Ces investissements stratégiques sont destinés à réduire la vulnérabilité des différentes régions du pays, à sécuriser les infrastructures vitales et à renforcer la capacité des populations à faire face aux phénomènes climatiques extrêmes. Ils visent également à protéger les activités économiques menacées par les sécheresses, les inondations, l’érosion côtière et la dégradation des ressources naturelles.
Pour les autorités béninoises, la CDN 3.0 va au-delà d’un simple engagement environnemental. Elle constitue un véritable cadre directeur pour les décisions d’investissement et l’intégration des risques climatiques dans les politiques publiques, les grands projets d’infrastructures et les stratégies de développement économique national.
Néanmoins, la réussite de cette initiative dépendra de la capacité du pays à transformer les objectifs énoncés en projets concrets, financés et mis en œuvre efficacement.
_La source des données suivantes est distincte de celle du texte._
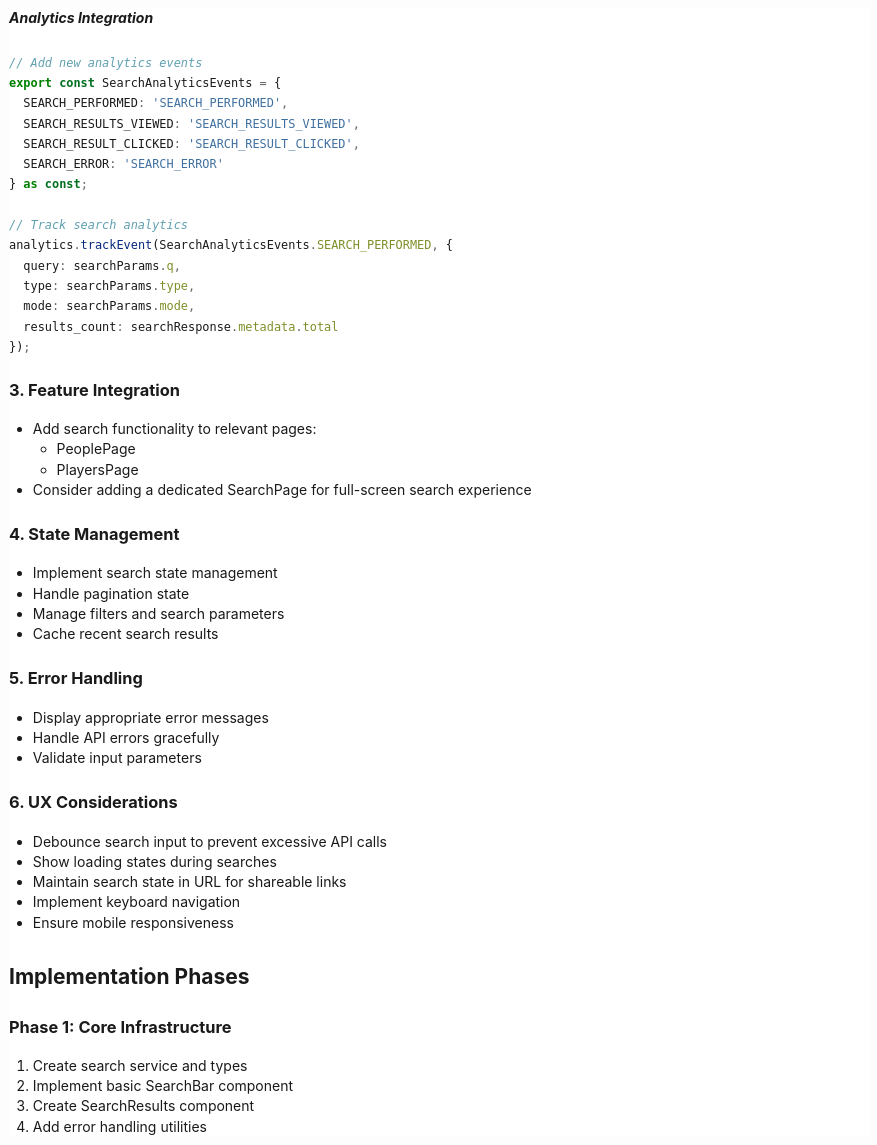 ##### Analytics Integration
```typescript
// Add new analytics events
export const SearchAnalyticsEvents = {
  SEARCH_PERFORMED: 'SEARCH_PERFORMED',
  SEARCH_RESULTS_VIEWED: 'SEARCH_RESULTS_VIEWED',
  SEARCH_RESULT_CLICKED: 'SEARCH_RESULT_CLICKED',
  SEARCH_ERROR: 'SEARCH_ERROR'
} as const;

// Track search analytics
analytics.trackEvent(SearchAnalyticsEvents.SEARCH_PERFORMED, {
  query: searchParams.q,
  type: searchParams.type,
  mode: searchParams.mode,
  results_count: searchResponse.metadata.total
});
```

### 3. Feature Integration
- Add search functionality to relevant pages:
  - PeoplePage
  - PlayersPage
- Consider adding a dedicated SearchPage for full-screen search experience

### 4. State Management
- Implement search state management
- Handle pagination state
- Manage filters and search parameters
- Cache recent search results

### 5. Error Handling
- Display appropriate error messages
- Handle API errors gracefully
- Validate input parameters

### 6. UX Considerations
- Debounce search input to prevent excessive API calls
- Show loading states during searches
- Maintain search state in URL for shareable links
- Implement keyboard navigation
- Ensure mobile responsiveness

## Implementation Phases

### Phase 1: Core Infrastructure
1. Create search service and types
2. Implement basic SearchBar component
3. Create SearchResults component
4. Add error handling utilities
Les partenaires techniques et financiers sont invités à jouer un rôle actif dans la mobilisation des ressources, l’élaboration des projets et le suivi des résultats, avec une attention particulière pour les zones et les communautés les plus exposées aux effets du climat.
Avec cette nouvelle contribution, le Bénin affirme sa volonté d’harmoniser la réduction de sa vulnérabilité climatique, la protection de son économie et le développement territorial. Un calendrier détaillé des projets, les modalités de financement précises et les mécanismes de suivi devront être définis pour concrétiser cette ambition nationale pour la décennie 2026-2035.